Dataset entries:
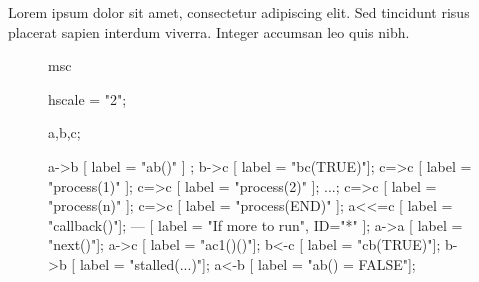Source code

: \documentclass[11pt]{article}
\begin{document}
Lorem ipsum dolor sit amet, consectetur adipiscing elit. Sed tincidunt risus placerat sapien interdum viverra. Integer accumsan leo quis nibh.

\begin{figure}[htb]
\begin{center}
\begin{msc}
msc {
  hscale = "2";

  a,b,c;

  a->b [ label = "ab()" ] ;
  b->c [ label = "bc(TRUE)"];
  c=>c [ label = "process(1)" ];
  c=>c [ label = "process(2)" ];
  ...;
  c=>c [ label = "process(n)" ];
  c=>c [ label = "process(END)" ];
  a<<=c [ label = "callback()"];
  ---  [ label = "If more to run", ID="*" ];
  a->a [ label = "next()"];
  a->c [ label = "ac1()()"];
  b<-c [ label = "cb(TRUE)"];
  b->b [ label = "stalled(...)"];
  a<-b [ label = "ab() = FALSE"];
}
\end{msc}
\end{center}
\end{figure}
\end{document}
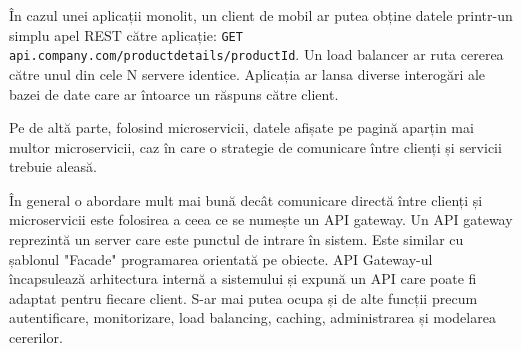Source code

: \documentclass[12pt, a4paper, oneside, romanian]{teza-upb}
\begin{document}
În cazul unei aplicații monolit, un client de mobil ar putea obține datele printr-un simplu apel REST către aplicație: \texttt{GET api.company.com/productdetails/productId}. Un load balancer ar ruta cererea către unul din cele N servere identice. Aplicația ar lansa diverse interogări ale bazei de date care ar întoarce un răspuns către client. 

Pe de altă parte, folosind microservicii, datele afișate pe pagină aparțin mai multor microservicii, caz în care o strategie de comunicare între clienți și servicii trebuie aleasă. 

În general o abordare mult mai bună decât comunicare directă între clienți și microservicii este folosirea a ceea ce se numește un API gateway. Un API gateway reprezintă un server care este punctul de intrare în sistem. Este similar cu șablonul "Facade" programarea orientată pe obiecte. API Gateway-ul încapsulează arhitectura internă a sistemului și expună un API care poate fi adaptat pentru fiecare client. S-ar mai putea ocupa și de alte funcții precum autentificare, monitorizare, load balancing, caching, administrarea și modelarea cererilor. 
\end{document}

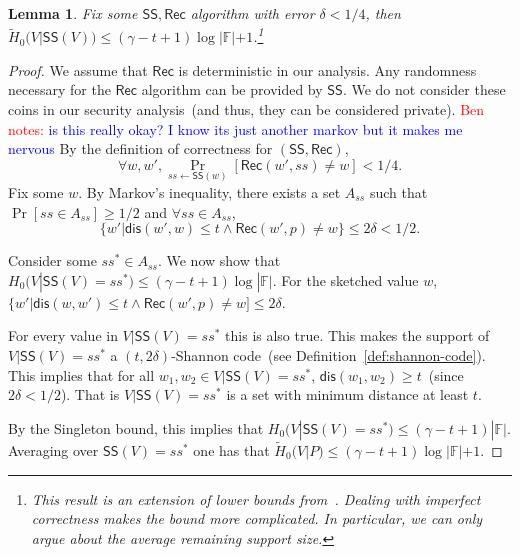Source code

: \documentclass[11pt]{article}
\newcommand{\defref}[1]{\mbox{Definition~\ref{#1}}}
\newcommand{\class}[1]{{\ensuremath{\mathsf{#1}}}}
\newcommand{\sketch}{\ensuremath{\class{SS}}\xspace}
\newcommand{\rec}{\ensuremath{\class{Rec}}\xspace}
\newcommand{\dis}{\ensuremath{\mathsf{dis}}}
\newtheorem{lemma}[theorem]{Lemma}
\newcommand{\authnote}[2]{{\textcolor{red}{\textsf{#1 notes: }\textcolor{blue}{ #2}}\marginpar{\textcolor{red}{\textbf{!!!!!}}}}}
\newcommand{\authnote}[2]{}
\newcommand{\bnote}[1]{{\authnote{Ben}{#1}}}
\begin{document}
\begin{lemma}
\label{lem:secure sketch entropy loss}
Fix some $\sketch, \rec$ algorithm with error $\delta < 1/4$, then $\tilde{H}_0(V | \sketch(V)) \le (\gamma-t+1)\log |\mathbb{F}|+1$.\footnote{This result is an extension of lower bounds from~\cite[Appendix C]{DBLP:journals/siamcomp/DodisORS08}.  Dealing with imperfect correctness makes the bound more complicated.  In particular, we can only argue about the average remaining support size.}
\end{lemma}
\begin{proof}
We assume that $\rec$ is deterministic in our analysis.  Any randomness necessary for the \rec algorithm can be provided by \sketch.  We do not consider these coins in our security analysis~(and thus, they can be considered private).  \bnote{is this really okay?  I know its just another markov but it makes me nervous}
By the definition of correctness for $(\sketch, \rec)$, 
\[
\forall w, w', \Pr_{ss\leftarrow \sketch(w)} [\rec(w', ss) \neq w] < 1/4.
\]
Fix some $w$.  
By Markov's inequality, there exists a set $A_{ss}$ such that $\Pr[ss\in A_{ss}]\ge 1/2$ and $\forall ss\in A_{ss}$, 
\[
\{w' | \dis (w', w)\le t \wedge \rec(w', p) \neq w\}\le 2\delta < 1/2.\]

Consider some $ss^*\in A_{ss}$.  We now show that $H_0(V | \sketch(V) = ss^*) \le (\gamma-t+1)\log |\mathbb{F}|$.  For the sketched value $w$, $\{w' | \dis(w, w') \le t \wedge \rec(w', p) \neq w] \le 2\delta$.  

For every value in $V|\sketch(V) = ss^*$ this is also true.  This makes the support of $V|\sketch(V)=ss^*$ a $(t, 2\delta)$-Shannon code~(see \defref{def:shannon-code}).  This implies that for all $w_1, w_2 \in V|\sketch(V)=ss^*$, $\dis(w_1, w_2)\ge t$~(since $2\delta< 1/2$).  That is $V|\sketch(V)=ss^*$ is a set with minimum distance at least $t$.  

By the Singleton bound, this implies that $H_0(V |\sketch(V)=ss^*) \le (\gamma -t+1 )|\mathbb{F}|$.  Averaging over $\sketch(V)=ss^*$ one has that $\tilde{H}_0(V|P) \le (\gamma -t +1) \log|\mathbb{F}| +1$.
\end{proof}
\end{document}
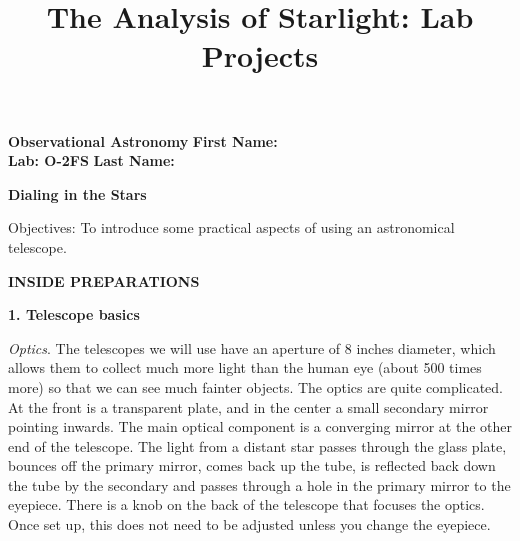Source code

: \documentclass[12pt]{article}
\title{The Analysis of Starlight: Lab Projects}
\begin{document}
\setcounter{page}{1}
\setcounter{equation}{0}
\pagestyle{plain}
\thispagestyle{empty}  %
\newcommand{\kms}{\hbox{km\,s$^{\rm -1}$}}
\def\lo {\ifmmode {\,{\it L}\solar} \else $\,L$\solar\fi}       %
\def\my {\ifmmode {\,{\it M}\solar\,{\rm yr^{-1}}}              %
        \else {$\,M$\solar$\,$yr$^{\rm -1}$}\fi}
\def\BD {BD$\,$+30{\degr}3639}
\def\HUNO{\rm H$\,$I}                   %
\def\HDOS{\rm H$_2$}                    %
\def\arcsec{\ifmmode {^{\scriptscriptstyle\prime\prime}}
          \else $^{\scriptscriptstyle\prime\prime}$\fi}
\def\arcminm{\ifmmode {^{\scriptscriptstyle\prime}}
          \else $^{\scriptscriptstyle\prime}$\fi}
\def\deg{\ifmmode^\circ\else$^\circ$\fi}







\noindent
{\bf Observational Astronomy    \hfill} {\bf First Name:\makebox[4cm]{\hrulefill}}\\
{\bf Lab: O-2FS} \hfill {\bf Last Name:\makebox[4cm]{\hrulefill}}


\bigskip

\medskip

\noindent
{\hfill \Large {\bf Dialing in the Stars} \hfill}


\bigskip

\noindent
{Objectives:} To introduce some practical aspects of using an astronomical telescope.

\bigskip\noindent
{\bf INSIDE PREPARATIONS}


\medskip
\bigskip
\noindent
{\bf 1. Telescope basics}

\medskip
\noindent
\emph{Optics}. The telescopes we will use have an aperture of 8
inches diameter, which allows them to collect much more light than the human
eye (about 500 times more) so that we can see much fainter objects. 
The
optics are quite complicated. At the front is a transparent plate, and
in the center a small secondary mirror pointing inwards. The main
optical component is a converging mirror at the other end of the
telescope. The light from a distant star passes through the glass
plate, bounces off the primary mirror, comes back up the tube, is
reflected back down the tube by the secondary and passes through a hole
in the primary mirror to the eyepiece.  There is a knob on the back of
the telescope that focuses the optics. Once set up, this does not need
to be adjusted unless you change the eyepiece.
\end{document}
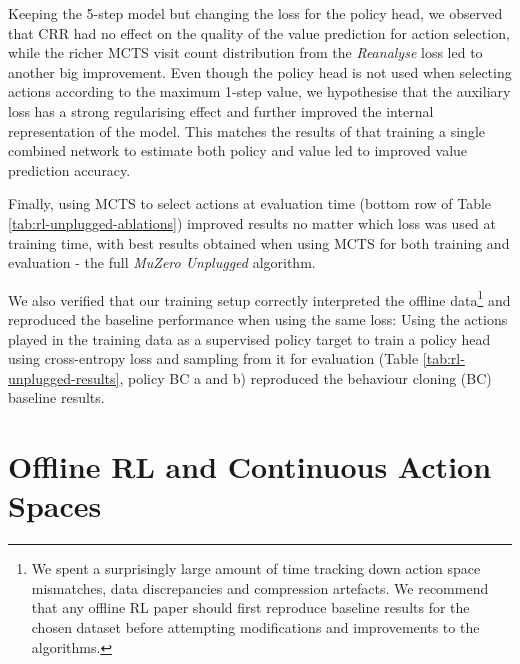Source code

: \documentclass{article}
\newcommand{\reanalyse}{\emph{Reanalyse}}
\newcommand{\mzunplugged}{\emph{MuZero Unplugged}}
\begin{document}
Keeping the 5-step model but changing the loss for the policy head, we observed that CRR had no effect on the quality of the value prediction for action selection, while the richer MCTS visit count distribution from the \reanalyse{} loss led to another big improvement. Even though the policy head is not used when selecting actions according to the maximum 1-step value, we hypothesise that the auxiliary loss has a strong regularising effect and further improved the internal representation of the model. This matches the results of \cite{Silver17AG0} that training a single combined network to estimate both policy and value led to improved value prediction accuracy.

Finally, using MCTS to select actions at evaluation time (bottom row of Table \ref{tab:rl-unplugged-ablations}) improved results no matter which loss was used at training time, with best results obtained when using MCTS for both training and evaluation - the full \mzunplugged{} algorithm.

We also verified that our training setup correctly interpreted the offline data\footnote{We spent a surprisingly large amount of time tracking down action space mismatches, data discrepancies and compression artefacts. We recommend that any offline RL paper should first reproduce baseline results for the chosen dataset before attempting modifications and improvements to the algorithms.} and reproduced the baseline performance when using the same loss: Using the actions played in the training data as a supervised policy target to train a policy head using cross-entropy loss and sampling from it for evaluation (Table \ref{tab:rl-unplugged-results}, policy BC a and b) reproduced the behaviour cloning (BC) baseline results.

\section{Offline RL and Continuous Action Spaces}
\end{document}
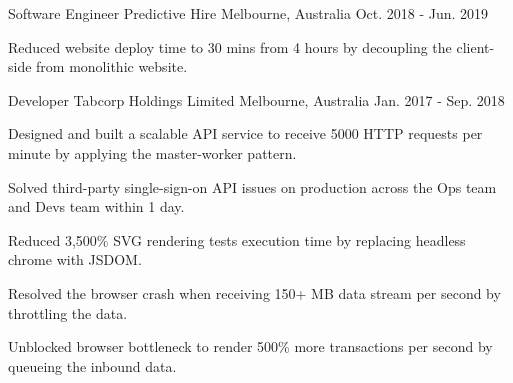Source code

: \begin{cventries}
  \cventry
  {Software Engineer} %
  {Predictive Hire} %
  {Melbourne, Australia} %
  {Oct. 2018 - Jun. 2019} %
  {
    \begin{cvitems} %
      \item {Reduced website deploy time to 30 mins from 4 hours by decoupling the client-side from monolithic website.}
    \end{cvitems}
  }

  \cventry
  {Developer} %
  {Tabcorp Holdings Limited} %
  {Melbourne, Australia}
  {Jan. 2017 - Sep. 2018} %
  {
    \begin{cvitems} %
      \item {Designed and built a scalable API service to receive 5000 HTTP requests per minute by applying the master-worker pattern.}
      \item {Solved third-party single-sign-on API issues on production across the Ops team and Devs team within 1 day.}
      \item {Reduced 3,500\% SVG rendering tests execution time by replacing headless chrome with JSDOM.}
      \item {Resolved the browser crash when receiving 150+ MB data stream per second by throttling the data.}
      \item {Unblocked browser bottleneck to render 500\% more transactions per second by queueing the inbound data.}
    \end{cvitems}
  }


\end{cventries}
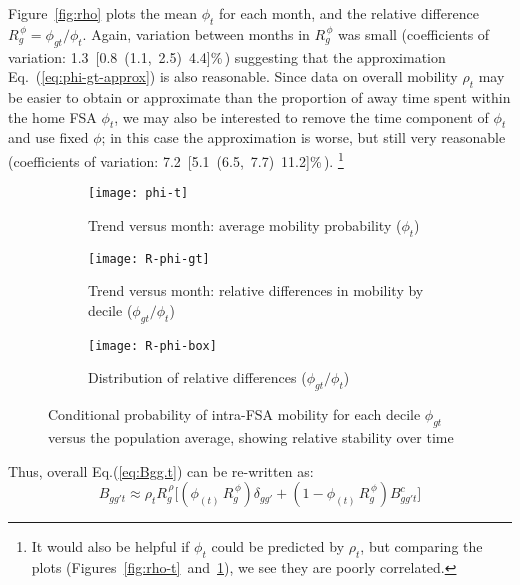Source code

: Figure~\ref{fig:rho} plots the mean $\phi_{t}$ for each month,
and the relative difference $R^{\,\phi}_{g} = \phi_{gt} / \phi_{t}$.
Again, variation between months in $R^{\,\phi}_{g}$ was small
(coefficients of variation: 1.3~[0.8~(1.1,~2.5)~4.4]\%\,)
suggesting that the approximation Eq.~(\ref{eq:phi-gt-approx}) is also reasonable.
Since data on overall mobility $\rho_{t}$ may be easier to obtain or approximate than
the proportion of away time spent within the home FSA $\phi_{t}$,
we may also be interested to remove the time component of $\phi_{t}$ and use fixed $\phi$;
in this case the approximation is worse, but still very reasonable
(coefficients of variation: 7.2~[5.1~(6.5,~7.7)~11.2]\%\,).%
\footnote{It would also be helpful if $\phi_{t}$ could be predicted by $\rho_{t}$,
  but comparing the plots (Figures~\ref{fig:rho-t}~and~\ref{fig:phi-t}),
  we see they are poorly correlated.}
\begin{figure}[ht]
  \begin{subfigure}[t]{0.297\linewidth}
    \texttt{[image: phi-t]}
    \caption{Trend versus month: average mobility probability ($\phi_{t}$)}
    \label{fig:phi-t}
  \end{subfigure}\hfill
  \begin{subfigure}[t]{0.33\linewidth}
    \texttt{[image: R-phi-gt]}
    \caption{Trend versus month: relative differences in mobility by decile ($\phi_{gt} / \phi_{t}$)}
    \label{fig:phi-gt}
  \end{subfigure}\hfill
  \begin{subfigure}[t]{0.33\linewidth}
    \texttt{[image: R-phi-box]}
    \caption{Distribution of relative differences ($\phi_{gt} / \phi_{t}$)}
    \label{fig:phi-box}
  \end{subfigure}
  \caption{Conditional probability of intra-FSA mobility for each decile $\phi_{gt}$  %
    versus the population average,
    showing relative stability over time}
  \label{fig:phi}
\end{figure}
\par
Thus, overall Eq.(\ref{eq:Bgg.t}) can be re-written as:
\begin{equation}\label{eq:Bgg.t.approx}
  B_{gg't} \approx \rho_{t} R^{\,\rho}_{g} \Big[
    (\phi_{(t)}\,R^{\,\phi}_{g}) \delta_{gg'} + (1-\phi_{(t)}\,R^{\,\phi}_{g}) B^c_{gg't}
  \Big]
\end{equation}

**WHAT IS BEING ASKED**
Given the records above, reproduce precisely and only the lines between the line holding "optics are quite" and the line holding "in the primary", inclusive.

**RESULT**
optics are quite complicated. At the front is a transparent plate, and
in the center a small secondary mirror pointing inwards. The main
optical component is a converging mirror at the other end of the
telescope. The light from a distant star passes through the glass
plate, bounces off the primary mirror, comes back up the tube, is
reflected back down the tube by the secondary and passes through a hole
in the primary mirror to the eyepiece.  There is a knob on the back of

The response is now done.